SNUG Silicon Valley 2017 at Santa Clara Conventional Center

2017-04-30

Day 1 Morning

Microsoft has a IC design team? Apparently it does.
Grey code: even when metastability happends, it falls to adjecent states, instead of unknow states, it’s acceptable in some cases.
Data bus bridge (DBB) for low data throughput
Async FIFO: more area, more complexity

The disruption in advanced nodes (10nm/7nm)
- Thermal: drives max freq; heating wires degreeds EM lifetime
- IoT: analog-digital co-design; physical/electical context-aware synthesis (the tool need to be aware of the block’s specific attributes, such as thermal/IR to avoid analog/digital interference. Ex: PLL cause high IR drop so it cannot be placed near some sensitive digital blocks)
- Power: low power is usually focused, but power density is more important. Thermal dissipasion is the key to successful product.
Context includes 2 different aspect
- Chip-level placement and interface
- Thermal dissipation
Accurate variation modeling is important for the digital
Blind clock gating for big blocks is not very good for IR drop, because it will create large power/ground noise. Instead, use smaller cores to go continuously is a better choice other than using large powerful cores working on and off.
My take-aways: future EDA will merge front-end and back-end. The flow will be unified, as well as the interface and engines. It will require engineers to know better for the whole flow. It fits my understanding of full stack engineer.
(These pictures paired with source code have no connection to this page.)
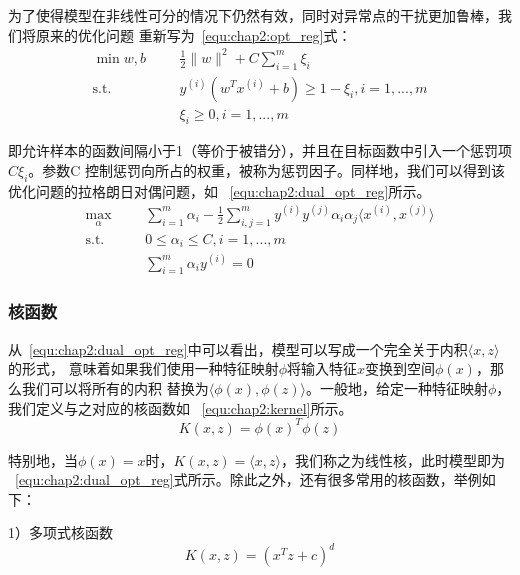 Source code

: 为了使得模型在非线性可分的情况下仍然有效，同时对异常点的干扰更加鲁棒，我们将原来的优化问题
重新写为~\ref{equ:chap2:opt_reg}式：
\begin{equation}
  \label{equ:chap2:opt_reg}
  \begin{aligned}
    \min{w,b} &
    & & \frac{1}{2}\|w\|^2+C\sum_{i=1}^m\xi_i \\
    \text{s.t.} &
    & & y^{(i)}\left(w^Tx^{(i)}+b\right)\geq 1-\xi_i, i=1,...,m \\
    \quad &
    & & \xi_i \geq 0, i=1,...,m
  \end{aligned}
\end{equation}

即允许样本的函数间隔小于1（等价于被错分），并且在目标函数中引入一个惩罚项$C\xi_i$。参数C
控制惩罚向所占的权重，被称为惩罚因子。同样地，我们可以得到该优化问题的拉格朗日对偶问题，如
~\ref{equ:chap2:dual_opt_reg}所示。
\begin{equation}
  \label{equ:chap2:dual_opt_reg}
  \begin{aligned}
    \max_{\alpha} &
    & & \sum_{i=1}^m\alpha_i-\frac{1}{2}\sum_{i,j=1}^m
    y^{(i)}y^{(j)}\alpha_i\alpha_j\langle x^{(i)},x^{(j)}\rangle\\
    \text{s.t.} &
    & & 0\leq\alpha_i\leq C, i=1,...,m \\
    \quad &
    & & \sum_{i=1}^m\alpha_iy^{(i)}=0
  \end{aligned}
\end{equation}

\subsubsection{核函数}

从~\ref{equ:chap2:dual_opt_reg}中可以看出，模型可以写成一个完全关于内积$\langle x,z\rangle$的形式，
意味着如果我们使用一种特征映射$\phi$将输入特征$x$变换到空间$\phi(x)$，那么我们可以将所有的内积
替换为$\langle\phi(x),\phi(z)\rangle$。一般地，给定一种特征映射$\phi$，我们定义与之对应的核函数如
~\ref{equ:chap2:kernel}所示。
\begin{equation}
  \label{equ:chap2:kernel}
  K(x,z)=\phi(x)^T\phi(z)
\end{equation}

特别地，当$\phi(x)=x$时，$K(x,z)=\langle x,z\rangle$，我们称之为线性核，此时模型即为
~\ref{equ:chap2:dual_opt_reg}式所示。除此之外，还有很多常用的核函数，举例如下：

1）多项式核函数
\begin{equation}
  \label{equ:chap2:polynomial_kernel}
  K(x,z)=(x^Tz+c)^d
\end{equation}

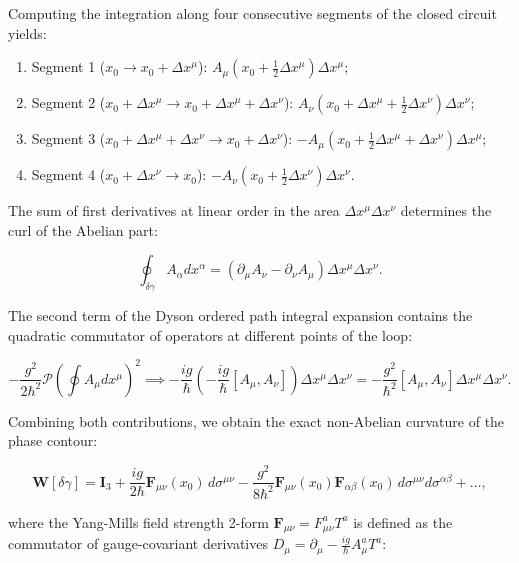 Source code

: Computing the integration along four consecutive segments of the closed circuit yields:
\begin{enumerate}
\item Segment 1 ($x_0 \to x_0 + \Delta x^\mu$): $A_\mu(x_0 + \frac{1}{2}\Delta x^\mu) \Delta x^\mu$;
\item Segment 2 ($x_0 + \Delta x^\mu \to x_0 + \Delta x^\mu + \Delta x^\nu$): $A_\nu(x_0 + \Delta x^\mu + \frac{1}{2}\Delta x^\nu) \Delta x^\nu$;
\item Segment 3 ($x_0 + \Delta x^\mu + \Delta x^\nu \to x_0 + \Delta x^\nu$): $- A_\mu(x_0 + \frac{1}{2}\Delta x^\mu + \Delta x^\nu) \Delta x^\mu$;
\item Segment 4 ($x_0 + \Delta x^\nu \to x_0$): $- A_\nu(x_0 + \frac{1}{2}\Delta x^\nu) \Delta x^\nu$.
\end{enumerate}

The sum of first derivatives at linear order in the area $\Delta x^\mu \Delta x^\nu$ determines the curl of the Abelian part:

\begin{equation}\label{eq:2.3.8}\tag{2.3.8}
\oint_{\delta\gamma} A_\alpha dx^\alpha = \left( \partial_\mu A_\nu - \partial_\nu A_\mu \right) \Delta x^\mu \Delta x^\nu.
\end{equation}

The second term of the Dyson ordered path integral expansion contains the quadratic commutator of operators at different points of the loop:

\begin{equation}\label{eq:2.3.9}\tag{2.3.9}
- \frac{g^2}{2\hbar^2} \mathcal{P} \left( \oint A_\mu dx^\mu \right)^2 \implies - \frac{ig}{\hbar} \left( - \frac{ig}{\hbar} [A_\mu, A_\nu] \right) \Delta x^\mu \Delta x^\nu = - \frac{g^2}{\hbar^2} [A_\mu, A_\nu] \Delta x^\mu \Delta x^\nu.
\end{equation}

Combining both contributions, we obtain the exact non-Abelian curvature of the phase contour:

\begin{equation}\label{eq:2.3.10}\tag{2.3.10}
\mathbf{W}[\delta\gamma] = \mathbf{I}_3 + \frac{ig}{2\hbar} \mathbf{F}_{\mu\nu}(x_0) \, d\sigma^{\mu\nu} - \frac{g^2}{8\hbar^2} \mathbf{F}_{\mu\nu}(x_0) \mathbf{F}_{\alpha\beta}(x_0) \, d\sigma^{\mu\nu} d\sigma^{\alpha\beta} + \dots,
\end{equation}

where the Yang-Mills field strength 2-form $\mathbf{F}_{\mu\nu} = F_{\mu\nu}^a T^a$ is defined as the commutator of gauge-covariant derivatives $D_\mu = \partial_\mu - \frac{ig}{\hbar} A_\mu^a T^a$:

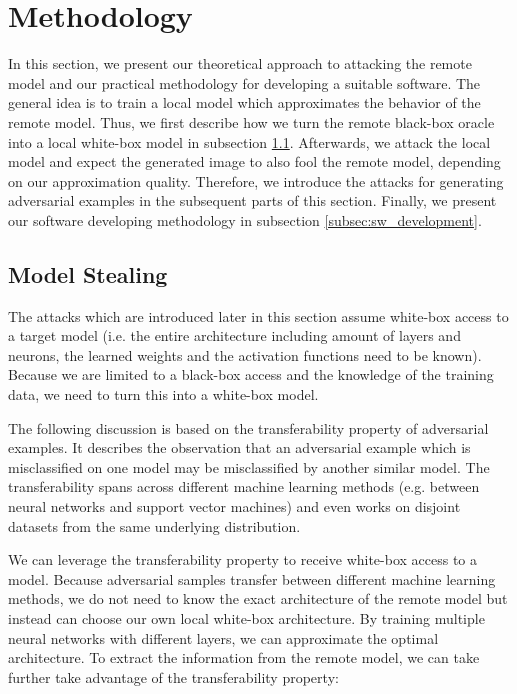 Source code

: 
\section{Methodology}\label{sec:methodology}

In this section, we present our theoretical approach to attacking the remote model and our practical methodology for developing a suitable software.
The general idea is to train a local model which approximates the behavior of the remote model.
Thus, we first describe how we turn the remote black-box oracle into a local white-box model in subsection \ref{subsec:modelstealing}.
Afterwards, we attack the local model and expect the generated image to also fool the remote model, depending on our approximation quality.
Therefore, we introduce the attacks for generating adversarial examples in the subsequent parts of this section.
Finally, we present our software developing methodology in subsection \ref{subsec:sw_development}.

\subsection{Model Stealing}\label{subsec:modelstealing}

The attacks which are introduced later in this section assume white-box access to a target model (i.e. the entire architecture including amount of layers and neurons, the learned weights and the activation functions need to be known).
Because we are limited to a black-box access and the knowledge of the training data, we need to turn this into a white-box model.

The following discussion is based on the transferability property of adversarial examples.
It describes the observation that an adversarial example which is misclassified on one model may be misclassified by another similar model.
The transferability spans across different machine learning methods (e.g. between neural networks and support vector machines) and even works on disjoint datasets from the same underlying distribution. \cite{papernot2016transferability,goodfellow6572explaining, szegedy2013intriguing}

We can leverage the transferability property to receive white-box access to a model.
Because adversarial samples transfer between different machine learning methods, we do not need to know the exact architecture of the remote model but instead can choose our own local white-box architecture.
By training multiple neural networks with different layers, we can approximate the optimal architecture.
To extract the information from the remote model, we can take further take advantage of the transferability property:

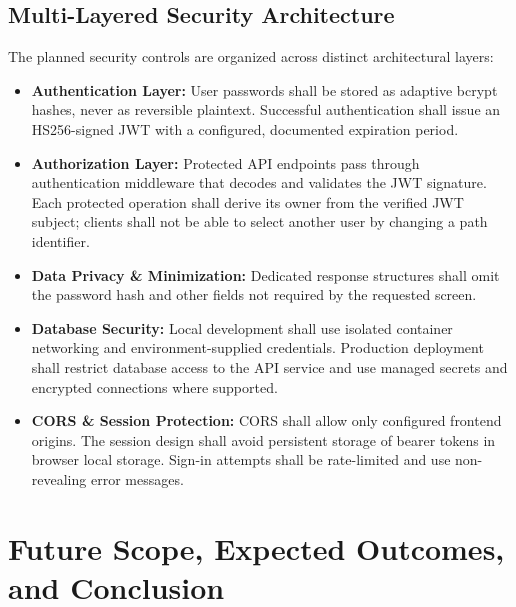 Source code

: \documentclass[11pt,a4paper]{report}
\begin{document}
\section{Multi-Layered Security Architecture}
The planned security controls are organized across distinct architectural layers:
\begin{itemize}
  \item \textbf{Authentication Layer:} User passwords shall be stored as adaptive bcrypt hashes, never as reversible plaintext. Successful authentication shall issue an HS256-signed JWT with a configured, documented expiration period.
  \item \textbf{Authorization Layer:} Protected API endpoints pass through authentication middleware that decodes and validates the JWT signature. Each protected operation shall derive its owner from the verified JWT subject; clients shall not be able to select another user by changing a path identifier.
  \item \textbf{Data Privacy \& Minimization:} Dedicated response structures shall omit the password hash and other fields not required by the requested screen.
  \item \textbf{Database Security:} Local development shall use isolated container networking and environment-supplied credentials. Production deployment shall restrict database access to the API service and use managed secrets and encrypted connections where supported.
  \item \textbf{CORS \& Session Protection:} CORS shall allow only configured frontend origins. The session design shall avoid persistent storage of bearer tokens in browser local storage. Sign-in attempts shall be rate-limited and use non-revealing error messages.
\end{itemize}

\chapter{Future Scope, Expected Outcomes, and Conclusion}
\end{document}
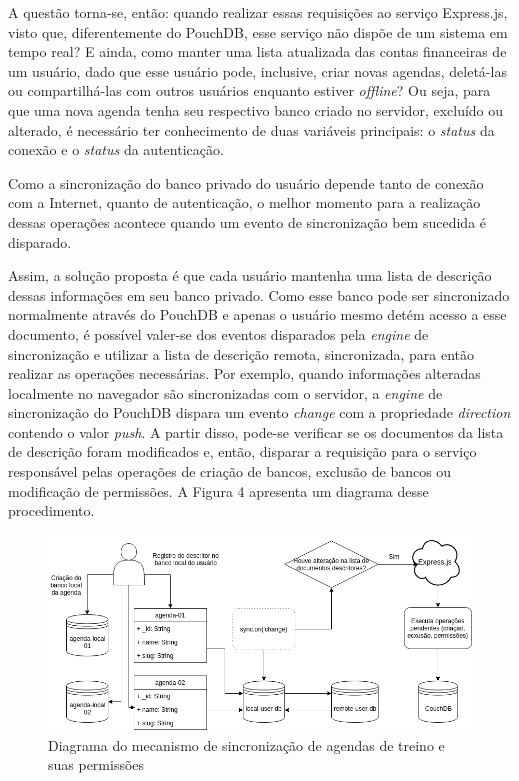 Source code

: \documentclass[
	article,			%
	11pt,				%
	oneside,			%
	a4paper,			%
	english,			%
	brazil,				%
	sumario=tradicional
	]{abntex2}
\begin{document}
A questão torna-se, então: quando realizar essas requisições ao serviço Express.js, visto que, diferentemente do PouchDB, esse serviço não dispõe de um sistema em tempo real? E ainda, como manter uma lista atualizada das contas financeiras de um usuário, dado que esse usuário pode, inclusive, criar novas agendas, deletá-las ou compartilhá-las com outros usuários enquanto estiver \textit{offline}? Ou seja, para que uma nova agenda tenha seu respectivo banco criado no servidor, excluído ou alterado, é necessário ter conhecimento de duas variáveis principais: o \textit{status} da conexão e o \textit{status} da autenticação.

Como a sincronização do banco privado do usuário depende tanto de conexão com a Internet, quanto de autenticação, o melhor momento para a realização dessas operações acontece quando um evento de sincronização bem sucedida é disparado.

Assim, a solução proposta é que cada usuário mantenha uma lista de descrição dessas informações em seu banco privado. Como esse banco pode ser sincronizado normalmente através do PouchDB e apenas o usuário mesmo detém acesso a esse documento, é possível valer-se dos eventos disparados pela \textit{engine} de sincronização e utilizar a lista de descrição remota, sincronizada, para então realizar as operações necessárias. Por exemplo, quando informações alteradas localmente no navegador são sincronizadas com o servidor, a \textit{engine} de sincronização do PouchDB dispara um evento \textit{change} com a propriedade \textit{direction }contendo o valor \textit{push}. A partir disso, pode-se verificar se os documentos da lista de descrição foram modificados e, então, disparar a requisição para o serviço responsável pelas operações de criação de bancos, exclusão de bancos ou modificação de permissões. A Figura 4 apresenta um diagrama desse procedimento.

\begin{figure}[H]
	\centering
	\caption{Diagrama do mecanismo de sincronização de agendas de treino e suas permissões}
	\includegraphics[width=1\textwidth]{figures/riffnailer-sync-database-creation}
\end{figure}
\end{document}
Not interesting as expected.
Issue with auto ungrouping: design hierarchy change, or even port/logic change/moving
- constraint need to change (it seems Broadcom use hand written constraint file for synthesis and timing analysis, instead of dump out SDC from Synthesis tool to use it in STA)
- script need to change
- porting script from one design to another is difficult
Potential target to choose for ungrouping?
1. no ungroup at all vs. auto ungroup
2. analyze both timing reports to find out critical paths that improved after ungrouping
3. only ungroup the paths that improved
One take-away: they dump out timing paths into text files and do post-processing using Python. Another one is from my question, they use unified constraint files for both synthesis and STA, instead of write out SDC from synthesis tool and use it in STA. That actually make sense because unified constraint files are more understandable.

Virtual classes, parameters, interfaces and etc to make RTL design more configurable. The author did some research abour work-arounds and what is synthesizable with current DC and VCS.
Afterwards, I had a very interesting talk with the author and some other audiences. One important thing the others mentioned is that even 99% of the tools support one feature, and if the other 1% is not will kill the whole schedule. And they were beaten up a lot by other designers or front-back-end engineers because they use advanced coding techiques from SystemVerilog in their RTL. Some guy from Qualcomm mentioned that he was forbidden to use even parameters in his block. So it seems that there are not strong willing to switch from Verilog to SystemVerilog, especially from management level because nobody want to take risks in exchange of some configurability. That actually leads to my question to them that if anybody sees any performance improvements by using SystemVerilog. The author mentioned that using “for” loops instead of multiple “assign” will help the compiler to understand design intent and somehow improved the performance in one case.

The presentation is from its memory team. The author mainly focused on the POCV features in Nanotime, and how to embedded ocv_sigma tables in liberty file from extract_model. And they did some correlation between POCV in Nanotime against Monte Carlo in HSPICE. The correlation is not very good at present time with the characterization script (to generate OCV parameter for each kind of transistors) provide by Synopsys. He also mentioned that they are going back to close the loop by feedback the correlation result into characterization script, hoping to improve the accruacy.
Transistor variation coefficient (characterization script from Synopsys)
- set_variation_parameters
- for every individual types of transistors (different parameters)
- transistor variation in stack series is different: more stack less variation
How to validate the path variation?
- Use SPICE Monte Carlo simulation after write_spice from Nanotime.
How to choose candidate for DDS?
- Critical paths
LVF tables (ocv_sigma) have delay/transition/setup/hold

Product
- 16K instances of DPU
- Entire core is custom design
  - Network-on-chip, PCIe, DDR, HMC (Hybrid Memory Cube)
- Global async local sync design
Runtime issue? No.
Coverage report to define the completion of constraint coverage
Nanotime vs. write_spice
- TT 25c no SI: delta < 8%
This is very interesting for myself personally because they are using custom digital design approach to implement deep learning accelerators which can achieve 10GHZ (actually what I heard is 6.7GHz in 16nm). They used schematic and hand placment, used pulse latch + domino logic + global async local sync clocking scheme. They used to use spice to close timing on their DSP core (which has 16k instances overall) in 28nm but finally moved into Nanotime. It is a very interesting company. And amazing to hear that anybody is still using this “lost art” in real chip design.
Afterwards, we have several people gathering around to talk about this. A guy from Intel also mentioned that Intel themselves have moved away from custom design.